> DATA LISTING:
_ _ _ _

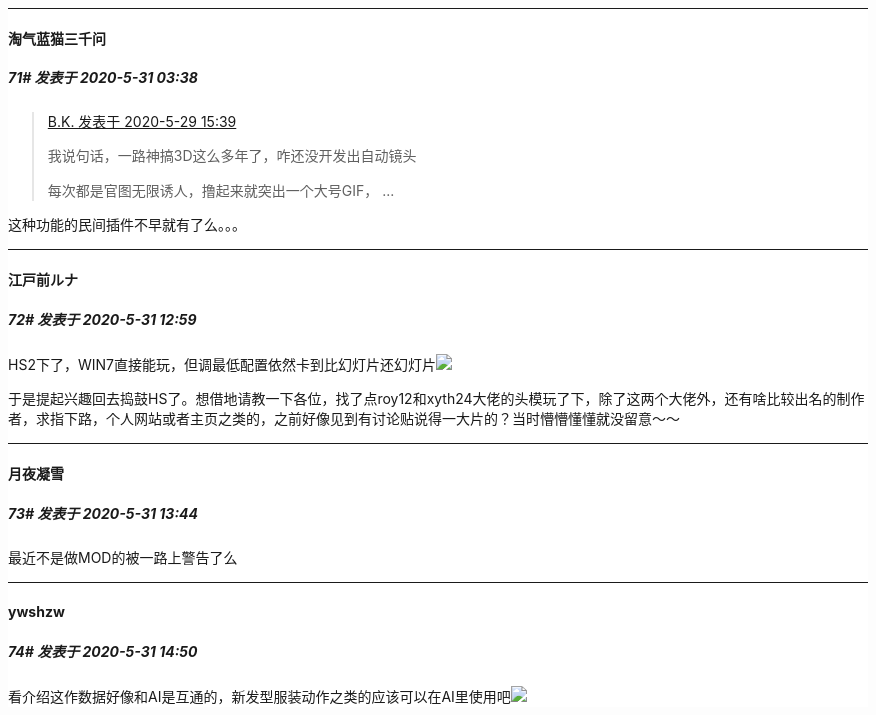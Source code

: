 
-----

####  淘气蓝猫三千问  
##### 71#       发表于 2020-5-31 03:38



<blockquote><a href="httphttps://bbs.saraba1st.com/2b/forum.php?mod=redirect&amp;goto=findpost&amp;pid=47602874&amp;ptid=1938392" target="_blank">B.K. 发表于 2020-5-29 15:39</a>

我说句话，一路神搞3D这么多年了，咋还没开发出自动镜头

每次都是官图无限诱人，撸起来就突出一个大号GIF， ...</blockquote>
这种功能的民间插件不早就有了么。。。







-----

####  江戸前ルナ  
##### 72#       发表于 2020-5-31 12:59




HS2下了，WIN7直接能玩，但调最低配置依然卡到比幻灯片还幻灯片<img src="https://static.saraba1st.com/image/smiley/face2017/018.png" referrerpolicy="no-referrer">


于是提起兴趣回去捣鼓HS了。想借地请教一下各位，找了点roy12和xyth24大佬的头模玩了下，除了这两个大佬外，还有啥比较出名的制作者，求指下路，个人网站或者主页之类的，之前好像见到有讨论贴说得一大片的？当时懵懵懂懂就没留意～～







-----

####  月夜凝雪  
##### 73#       发表于 2020-5-31 13:44




最近不是做MOD的被一路上警告了么







-----

####  ywshzw  
##### 74#       发表于 2020-5-31 14:50




看介绍这作数据好像和AI是互通的，新发型服装动作之类的应该可以在AI里使用吧<img src="https://static.saraba1st.com/image/smiley/face2017/029.png" referrerpolicy="no-referrer">
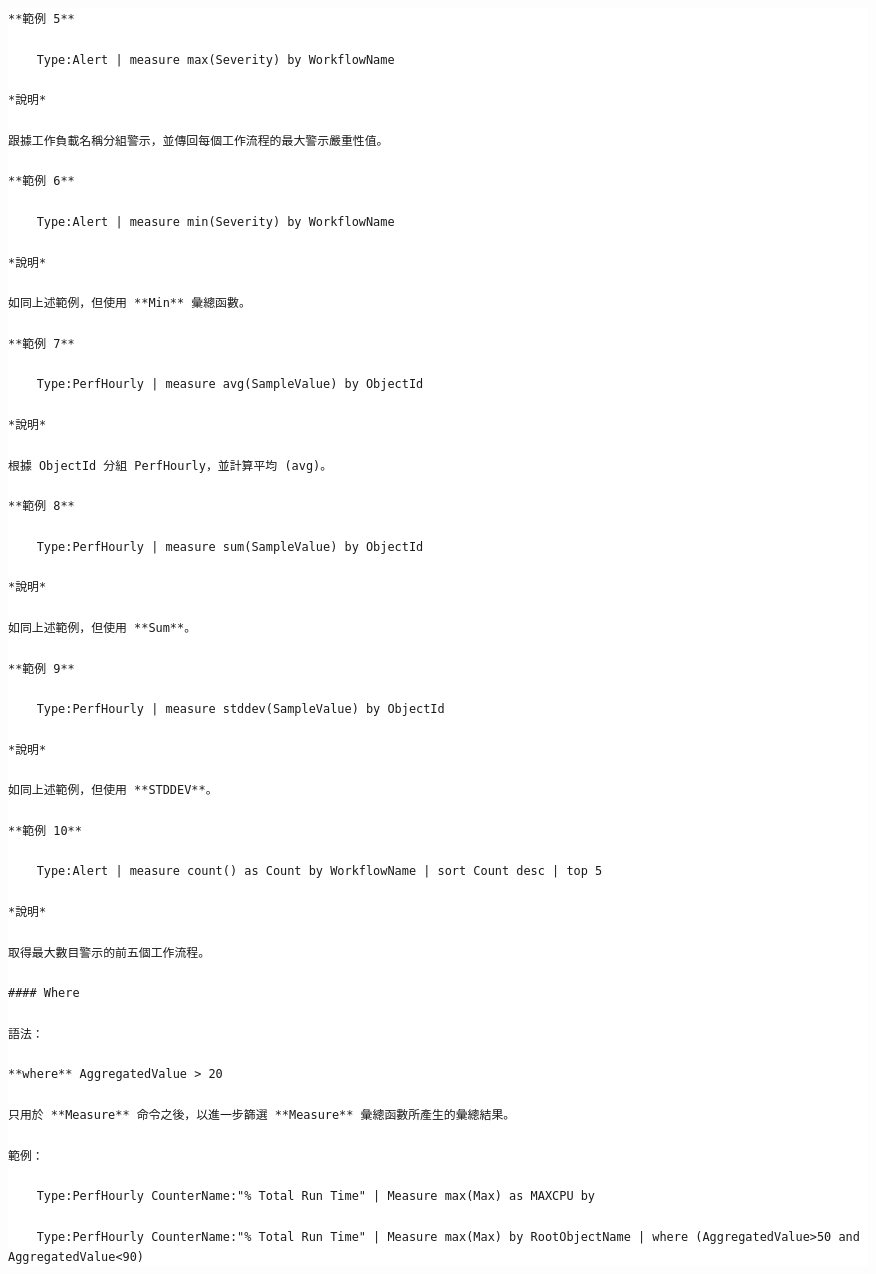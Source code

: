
 ```
**範例 5**

	Type:Alert | measure max(Severity) by WorkflowName

*說明*

跟據工作負載名稱分組警示，並傳回每個工作流程的最大警示嚴重性值。

**範例 6**

	Type:Alert | measure min(Severity) by WorkflowName

*說明*

如同上述範例，但使用 **Min** 彙總函數。

**範例 7**

	Type:PerfHourly | measure avg(SampleValue) by ObjectId

*說明*

根據 ObjectId 分組 PerfHourly，並計算平均 (avg)。

**範例 8**

	Type:PerfHourly | measure sum(SampleValue) by ObjectId

*說明*

如同上述範例，但使用 **Sum**。

**範例 9**

	Type:PerfHourly | measure stddev(SampleValue) by ObjectId

*說明*

如同上述範例，但使用 **STDDEV**。

**範例 10**

	Type:Alert | measure count() as Count by WorkflowName | sort Count desc | top 5

*說明*

取得最大數目警示的前五個工作流程。

#### Where

語法：

**where** AggregatedValue > 20

只用於 **Measure** 命令之後，以進一步篩選 **Measure** 彙總函數所產生的彙總結果。

範例：

	Type:PerfHourly CounterName:"% Total Run Time" | Measure max(Max) as MAXCPU by

	Type:PerfHourly CounterName:"% Total Run Time" | Measure max(Max) by RootObjectName | where (AggregatedValue>50 and AggregatedValue<90)

```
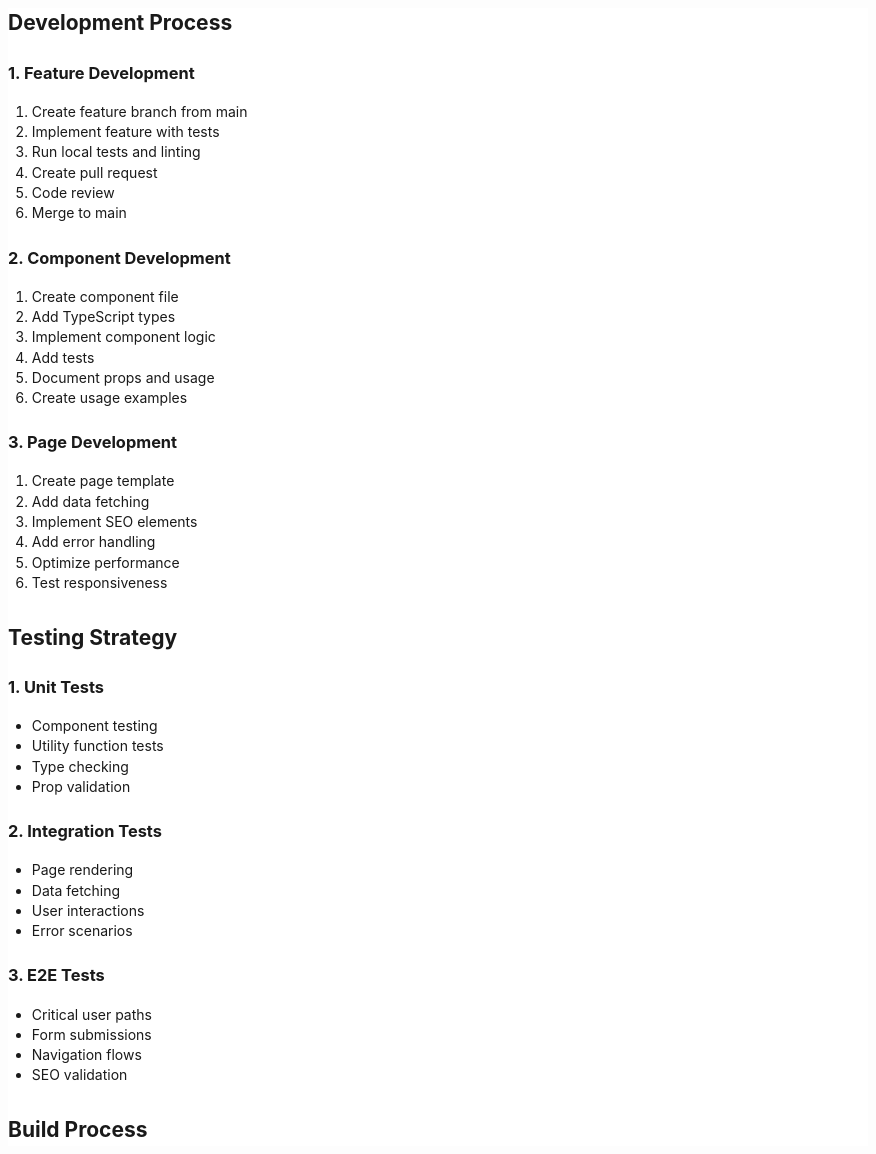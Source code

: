 ## Development Process

### 1. Feature Development
1. Create feature branch from main
2. Implement feature with tests
3. Run local tests and linting
4. Create pull request
5. Code review
6. Merge to main

### 2. Component Development
1. Create component file
2. Add TypeScript types
3. Implement component logic
4. Add tests
5. Document props and usage
6. Create usage examples

### 3. Page Development
1. Create page template
2. Add data fetching
3. Implement SEO elements
4. Add error handling
5. Optimize performance
6. Test responsiveness

## Testing Strategy

### 1. Unit Tests
- Component testing
- Utility function tests
- Type checking
- Prop validation

### 2. Integration Tests
- Page rendering
- Data fetching
- User interactions
- Error scenarios

### 3. E2E Tests
- Critical user paths
- Form submissions
- Navigation flows
- SEO validation

## Build Process
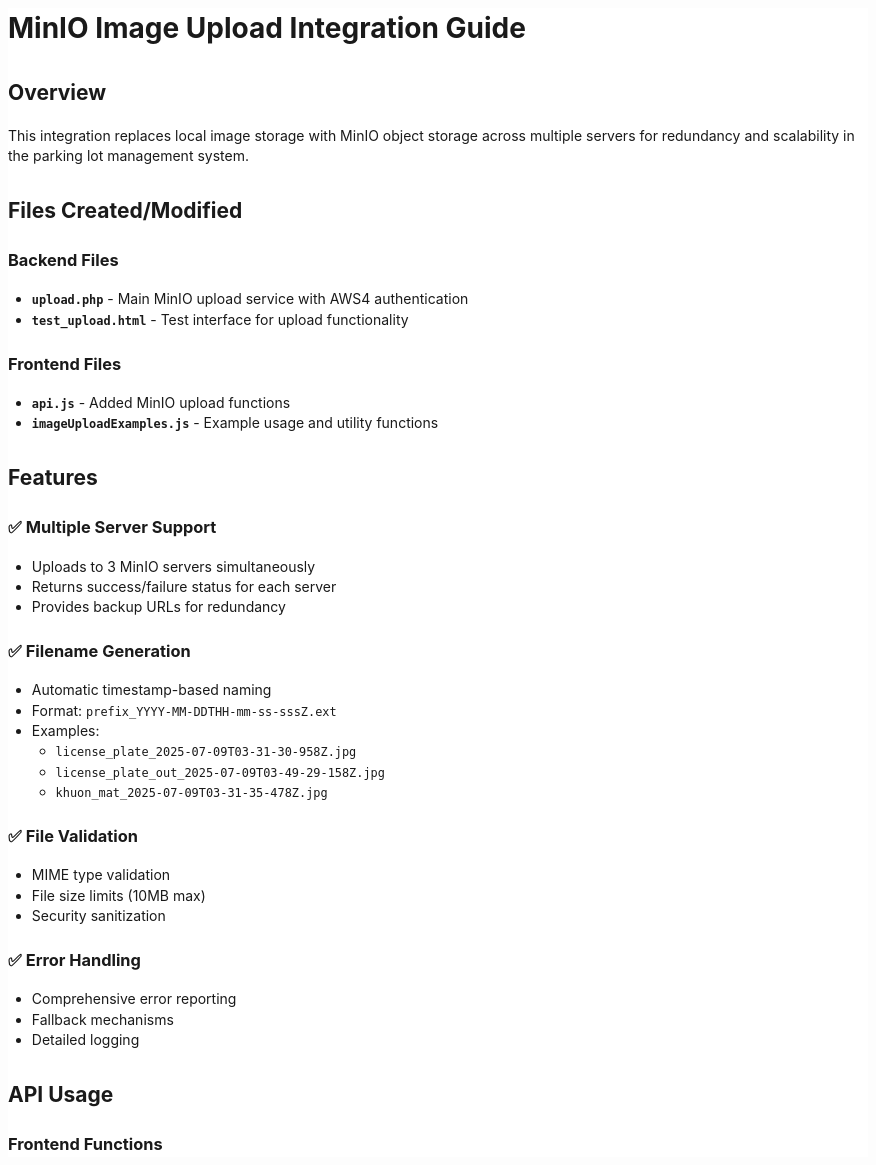 # MinIO Image Upload Integration Guide

## Overview

This integration replaces local image storage with MinIO object storage across multiple servers for redundancy and scalability in the parking lot management system.

## Files Created/Modified

### Backend Files
- **`upload.php`** - Main MinIO upload service with AWS4 authentication
- **`test_upload.html`** - Test interface for upload functionality

### Frontend Files
- **`api.js`** - Added MinIO upload functions
- **`imageUploadExamples.js`** - Example usage and utility functions

## Features

### ✅ Multiple Server Support
- Uploads to 3 MinIO servers simultaneously
- Returns success/failure status for each server
- Provides backup URLs for redundancy

### ✅ Filename Generation
- Automatic timestamp-based naming
- Format: `prefix_YYYY-MM-DDTHH-mm-ss-sssZ.ext`
- Examples:
  - `license_plate_2025-07-09T03-31-30-958Z.jpg`
  - `license_plate_out_2025-07-09T03-49-29-158Z.jpg`
  - `khuon_mat_2025-07-09T03-31-35-478Z.jpg`

### ✅ File Validation
- MIME type validation
- File size limits (10MB max)
- Security sanitization

### ✅ Error Handling
- Comprehensive error reporting
- Fallback mechanisms
- Detailed logging

## API Usage

### Frontend Functions
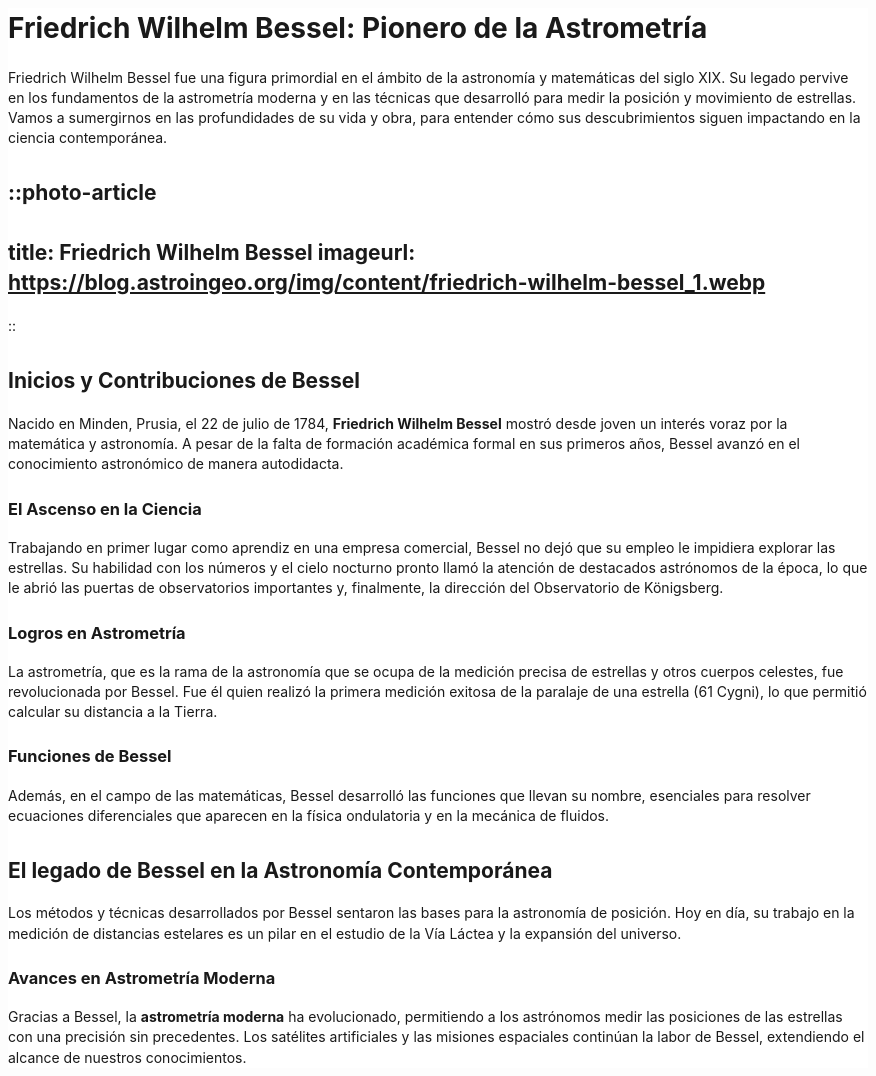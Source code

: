 # Friedrich Wilhelm Bessel: Pionero de la Astrometría

Friedrich Wilhelm Bessel fue una figura primordial en el ámbito de la astronomía y matemáticas del siglo XIX. Su legado pervive en los fundamentos de la astrometría moderna y en las técnicas que desarrolló para medir la posición y movimiento de estrellas. Vamos a sumergirnos en las profundidades de su vida y obra, para entender cómo sus descubrimientos siguen impactando en la ciencia contemporánea.


::photo-article
---
title: Friedrich Wilhelm Bessel
imageurl: https://blog.astroingeo.org/img/content/friedrich-wilhelm-bessel_1.webp
---
::



## Inicios y Contribuciones de Bessel

Nacido en Minden, Prusia, el 22 de julio de 1784, **Friedrich Wilhelm Bessel** mostró desde joven un interés voraz por la matemática y astronomía. A pesar de la falta de formación académica formal en sus primeros años, Bessel avanzó en el conocimiento astronómico de manera autodidacta.

### El Ascenso en la Ciencia

Trabajando en primer lugar como aprendiz en una empresa comercial, Bessel no dejó que su empleo le impidiera explorar las estrellas. Su habilidad con los números y el cielo nocturno pronto llamó la atención de destacados astrónomos de la época, lo que le abrió las puertas de observatorios importantes y, finalmente, la dirección del Observatorio de Königsberg.

### Logros en Astrometría

La astrometría, que es la rama de la astronomía que se ocupa de la medición precisa de estrellas y otros cuerpos celestes, fue revolucionada por Bessel. Fue él quien realizó la primera medición exitosa de la paralaje de una estrella (61 Cygni), lo que permitió calcular su distancia a la Tierra.

### Funciones de Bessel

Además, en el campo de las matemáticas, Bessel desarrolló las funciones que llevan su nombre, esenciales para resolver ecuaciones diferenciales que aparecen en la física ondulatoria y en la mecánica de fluidos.

## El legado de Bessel en la Astronomía Contemporánea

Los métodos y técnicas desarrollados por Bessel sentaron las bases para la astronomía de posición. Hoy en día, su trabajo en la medición de distancias estelares es un pilar en el estudio de la Vía Láctea y la expansión del universo.

### Avances en Astrometría Moderna

Gracias a Bessel, la **astrometría moderna** ha evolucionado, permitiendo a los astrónomos medir las posiciones de las estrellas con una precisión sin precedentes. Los satélites artificiales y las misiones espaciales continúan la labor de Bessel, extendiendo el alcance de nuestros conocimientos.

_ _ _ _

> WORK INSTRUCTIONS:
Return exactly the part of the listing above that opens with the line containing "### Frontend Functions" and closes with the line containing "### Funciones de Bessel". Pictures stay out.

> WRITTEN ANSWER:
### Frontend Functions
Source code

: # Friedrich Wilhelm Bessel: Pionero de la Astrometría

Friedrich Wilhelm Bessel fue una figura primordial en el ámbito de la astronomía y matemáticas del siglo XIX. Su legado pervive en los fundamentos de la astrometría moderna y en las técnicas que desarrolló para medir la posición y movimiento de estrellas. Vamos a sumergirnos en las profundidades de su vida y obra, para entender cómo sus descubrimientos siguen impactando en la ciencia contemporánea.


::photo-article
---
title: Friedrich Wilhelm Bessel
imageurl: https://blog.astroingeo.org/img/content/friedrich-wilhelm-bessel_1.webp
---
::



## Inicios y Contribuciones de Bessel

Nacido en Minden, Prusia, el 22 de julio de 1784, **Friedrich Wilhelm Bessel** mostró desde joven un interés voraz por la matemática y astronomía. A pesar de la falta de formación académica formal en sus primeros años, Bessel avanzó en el conocimiento astronómico de manera autodidacta.

### El Ascenso en la Ciencia

Trabajando en primer lugar como aprendiz en una empresa comercial, Bessel no dejó que su empleo le impidiera explorar las estrellas. Su habilidad con los números y el cielo nocturno pronto llamó la atención de destacados astrónomos de la época, lo que le abrió las puertas de observatorios importantes y, finalmente, la dirección del Observatorio de Königsberg.

### Logros en Astrometría

La astrometría, que es la rama de la astronomía que se ocupa de la medición precisa de estrellas y otros cuerpos celestes, fue revolucionada por Bessel. Fue él quien realizó la primera medición exitosa de la paralaje de una estrella (61 Cygni), lo que permitió calcular su distancia a la Tierra.

### Funciones de Bessel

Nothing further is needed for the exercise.